RECORDS PROVIDED section start

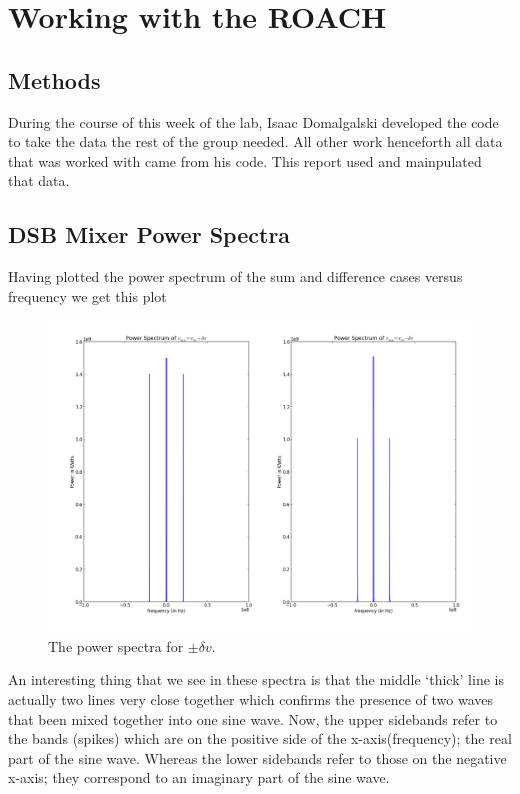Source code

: \documentclass[12 pt]{article}
\begin{document}
\section{Working with the ROACH}

\subsection{Methods}
During the course of this week of the lab, Isaac Domalgalski developed
the code to take the data the rest of the group needed. All other work
henceforth all data that was worked with came from his code. This report
used and mainpulated that data. 

\subsection{DSB Mixer Power Spectra}
Having plotted the power spectrum of the sum and difference cases versus
frequency we get this plot
\begin{figure}[H]
\center
\includegraphics[scale=0.4]{powerspectmixed.png}
\caption{The power spectra for $\pm \delta v$.}
\label{powerspectmixed}
\end{figure}
An interesting thing that we see in these spectra is that the middle
`thick' line is actually two lines very close together which confirms
the presence of two waves that been mixed together into one sine
wave. Now, the upper sidebands refer to the bands (spikes) which are on
the positive side of the x-axis(frequency); the real part of the sine wave. Whereas
the lower sidebands refer to those on the negative x-axis; they
correspond to an imaginary part of the sine wave. 
\end{document}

RECORDS PROVIDED section end

WORK REQUIRED:
If a line of the data holds the string "refer", list it.

WRITTEN SOLUTION:
wave. Now, the upper sidebands refer to the bands (spikes) which are on
the lower sidebands refer to those on the negative x-axis; they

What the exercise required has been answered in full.